### Goal of the exercise
Exact copy, no pictures: output each line below as it stands.

### Records from a data collection

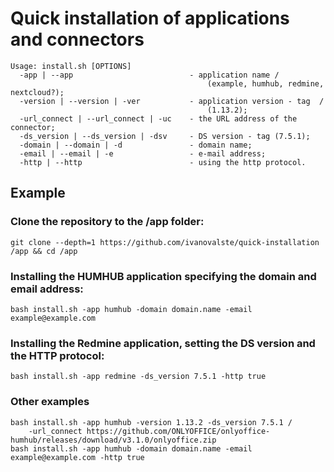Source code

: # Quick installation of applications and connectors
    Usage: install.sh [OPTIONS]
      -app | --app                          - application name /
                                                (example, humhub, redmine, nextcloud?);
      -version | --version | -ver           - application version - tag  /
                                                (1.13.2);
      -url_connect | --url_connect | -uc    - the URL address of the connector;
      -ds_version | --ds_version | -dsv     - DS version - tag (7.5.1);
      -domain | --domain | -d               - domain name;
      -email | --email | -e                 - e-mail address;
      -http | --http                        - using the http protocol.

## Example
### Clone the repository to the /app folder:
    git clone --depth=1 https://github.com/ivanovalste/quick-installation /app && cd /app
### Installing the HUMHUB application specifying the domain and email address:
	bash install.sh -app humhub -domain domain.name -email example@example.com
### Installing the Redmine application, setting the DS version and the HTTP protocol:
    bash install.sh -app redmine -ds_version 7.5.1 -http true
### Other examples
    bash install.sh -app humhub -version 1.13.2 -ds_version 7.5.1 /
        -url_connect https://github.com/ONLYOFFICE/onlyoffice-humhub/releases/download/v3.1.0/onlyoffice.zip
    bash install.sh -app humhub -domain domain.name -email example@example.com -http true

### Task output
Source code

: # Quick installation of applications and connectors
    Usage: install.sh [OPTIONS]
      -app | --app                          - application name /
                                                (example, humhub, redmine, nextcloud?);
      -version | --version | -ver           - application version - tag  /
                                                (1.13.2);
      -url_connect | --url_connect | -uc    - the URL address of the connector;
      -ds_version | --ds_version | -dsv     - DS version - tag (7.5.1);
      -domain | --domain | -d               - domain name;
      -email | --email | -e                 - e-mail address;
      -http | --http                        - using the http protocol.

## Example
### Clone the repository to the /app folder:
    git clone --depth=1 https://github.com/ivanovalste/quick-installation /app && cd /app
### Installing the HUMHUB application specifying the domain and email address:
	bash install.sh -app humhub -domain domain.name -email example@example.com
### Installing the Redmine application, setting the DS version and the HTTP protocol:
    bash install.sh -app redmine -ds_version 7.5.1 -http true
### Other examples
    bash install.sh -app humhub -version 1.13.2 -ds_version 7.5.1 /
        -url_connect https://github.com/ONLYOFFICE/onlyoffice-humhub/releases/download/v3.1.0/onlyoffice.zip
    bash install.sh -app humhub -domain domain.name -email example@example.com -http true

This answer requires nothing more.